Wpadłam na....
kogoś i uderzyła bum tyłkiem o ziemie ,lecz nagle się zatrzymałam I poczułam jak ktoś mnie trzyma ,odwróciłam się aby podziękować i moje oczy spotkały przystojnego bruneta o niebieskich oczach.Moje przemyślenia przerwał brunet.
-Wiem ,że jestem przystojny ale be przesady nie musisz mi się tak przyglądać-powiedziała Brunet
-Oj koleżko ale ty masz wybujałe ego nie patrzyłam na ciebie tylko na takiego jednego za tobą -powiedziałam pewna siebie.
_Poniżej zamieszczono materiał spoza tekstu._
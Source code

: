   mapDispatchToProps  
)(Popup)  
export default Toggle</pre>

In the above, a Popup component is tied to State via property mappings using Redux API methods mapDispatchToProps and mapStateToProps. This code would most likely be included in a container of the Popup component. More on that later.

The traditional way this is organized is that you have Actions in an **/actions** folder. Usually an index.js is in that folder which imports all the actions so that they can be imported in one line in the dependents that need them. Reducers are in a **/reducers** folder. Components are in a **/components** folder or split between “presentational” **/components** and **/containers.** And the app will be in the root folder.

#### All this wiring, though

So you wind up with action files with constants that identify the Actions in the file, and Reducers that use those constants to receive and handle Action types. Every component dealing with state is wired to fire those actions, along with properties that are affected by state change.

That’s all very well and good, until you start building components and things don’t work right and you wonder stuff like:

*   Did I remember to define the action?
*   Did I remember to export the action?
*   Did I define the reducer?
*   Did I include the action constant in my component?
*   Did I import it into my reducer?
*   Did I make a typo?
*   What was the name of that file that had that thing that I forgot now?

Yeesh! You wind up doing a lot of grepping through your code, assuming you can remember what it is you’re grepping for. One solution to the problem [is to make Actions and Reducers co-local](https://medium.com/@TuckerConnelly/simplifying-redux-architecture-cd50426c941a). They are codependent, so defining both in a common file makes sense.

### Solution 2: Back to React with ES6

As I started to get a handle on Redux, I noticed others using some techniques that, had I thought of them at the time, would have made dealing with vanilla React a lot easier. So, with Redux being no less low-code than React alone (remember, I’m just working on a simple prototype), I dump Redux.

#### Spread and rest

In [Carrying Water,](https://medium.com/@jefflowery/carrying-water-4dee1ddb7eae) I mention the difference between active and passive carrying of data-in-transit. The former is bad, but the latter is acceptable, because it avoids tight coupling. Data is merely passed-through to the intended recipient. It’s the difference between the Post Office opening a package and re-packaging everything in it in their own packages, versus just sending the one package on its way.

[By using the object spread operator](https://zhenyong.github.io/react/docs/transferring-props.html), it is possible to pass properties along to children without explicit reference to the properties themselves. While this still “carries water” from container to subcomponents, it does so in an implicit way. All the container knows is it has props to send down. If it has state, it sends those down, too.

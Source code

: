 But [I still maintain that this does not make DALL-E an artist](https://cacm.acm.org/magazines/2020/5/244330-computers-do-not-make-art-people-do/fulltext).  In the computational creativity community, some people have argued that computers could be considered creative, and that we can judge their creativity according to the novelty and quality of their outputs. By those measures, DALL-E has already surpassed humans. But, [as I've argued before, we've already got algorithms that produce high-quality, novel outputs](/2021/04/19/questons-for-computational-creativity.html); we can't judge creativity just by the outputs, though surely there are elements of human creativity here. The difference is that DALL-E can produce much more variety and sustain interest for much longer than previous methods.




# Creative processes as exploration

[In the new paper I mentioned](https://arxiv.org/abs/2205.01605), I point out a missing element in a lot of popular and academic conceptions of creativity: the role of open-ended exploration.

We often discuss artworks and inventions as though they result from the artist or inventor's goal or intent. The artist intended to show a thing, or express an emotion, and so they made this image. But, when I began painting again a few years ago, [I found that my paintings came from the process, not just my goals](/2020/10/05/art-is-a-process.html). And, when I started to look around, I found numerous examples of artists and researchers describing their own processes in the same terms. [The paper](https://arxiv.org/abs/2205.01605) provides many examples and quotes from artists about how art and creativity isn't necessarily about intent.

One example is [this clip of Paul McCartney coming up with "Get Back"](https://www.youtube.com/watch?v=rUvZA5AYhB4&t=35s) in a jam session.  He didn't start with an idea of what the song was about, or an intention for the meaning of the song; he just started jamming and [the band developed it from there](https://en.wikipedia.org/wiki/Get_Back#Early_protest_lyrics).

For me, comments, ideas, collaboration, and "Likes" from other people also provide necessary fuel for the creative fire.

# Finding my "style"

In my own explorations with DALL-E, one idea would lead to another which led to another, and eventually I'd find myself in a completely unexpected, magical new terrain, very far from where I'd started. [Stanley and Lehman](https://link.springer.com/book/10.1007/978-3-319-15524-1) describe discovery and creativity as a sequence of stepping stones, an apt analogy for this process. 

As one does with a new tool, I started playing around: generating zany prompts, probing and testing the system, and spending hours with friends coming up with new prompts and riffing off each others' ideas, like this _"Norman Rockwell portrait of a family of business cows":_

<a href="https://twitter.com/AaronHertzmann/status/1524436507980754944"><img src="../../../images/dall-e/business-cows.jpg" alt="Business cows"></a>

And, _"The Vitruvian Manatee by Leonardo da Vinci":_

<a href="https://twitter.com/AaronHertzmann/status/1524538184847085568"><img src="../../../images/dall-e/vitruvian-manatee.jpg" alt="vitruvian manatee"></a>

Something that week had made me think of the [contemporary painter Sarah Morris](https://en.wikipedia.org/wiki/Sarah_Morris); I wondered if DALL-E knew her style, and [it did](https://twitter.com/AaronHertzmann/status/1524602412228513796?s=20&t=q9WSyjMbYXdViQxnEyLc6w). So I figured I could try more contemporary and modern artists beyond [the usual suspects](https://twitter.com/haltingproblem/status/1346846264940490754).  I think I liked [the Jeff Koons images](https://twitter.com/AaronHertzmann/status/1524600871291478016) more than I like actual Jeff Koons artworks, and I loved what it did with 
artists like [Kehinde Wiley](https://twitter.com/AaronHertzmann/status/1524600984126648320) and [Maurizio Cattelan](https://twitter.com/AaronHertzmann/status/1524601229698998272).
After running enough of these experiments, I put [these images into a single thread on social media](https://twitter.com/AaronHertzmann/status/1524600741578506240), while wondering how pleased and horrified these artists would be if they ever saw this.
-Oj rośnie nam nowa ślizgonka, a tak wogóle to jestem Evan Rosier a ty ślicznotko jak się zwiesz
-Mam na imię Suzanna panie wybujałe ego- powirdziałam ze śmiechem
-Oj nie miała ze mną się nie zadziera -powiedział z uśmiechem i zaczął mnie gonić.Zaczełam biec ule sił w nogach wpadłam do randomowego przedziału i schowała się za randomową osobą , którą w tym przypadku był czarnowłosy chłopak o iście arystokrackim wyglądzie.
-Dziękuje -uśmiechnęłam się do czarnowłosego.
-Co cię sprowadza w nasze skromne progi?-odparł czarnowłosy z uśmiechem
-Aaa tak sobie chodziłam po korytarzu
i wpadłam na tego pana-pokazałam na Evana-i zaczął mnie gonić ,tak bez powodu zaczął mnie gonić-odparłem z figlarnym uśmiechem.
-A tak btw to ja już lecę ,do zobaczenia-i zaczęłam iść do przedziału Huncwotów .
-Eluwina -odparł gdy wbiłam do przedziału hunców ,w przedziale spotkałam Lilkę siedzącą na kolanach Jamesa(😏), Docoras ,Amelie ,Syriusza,Remusa i Petera.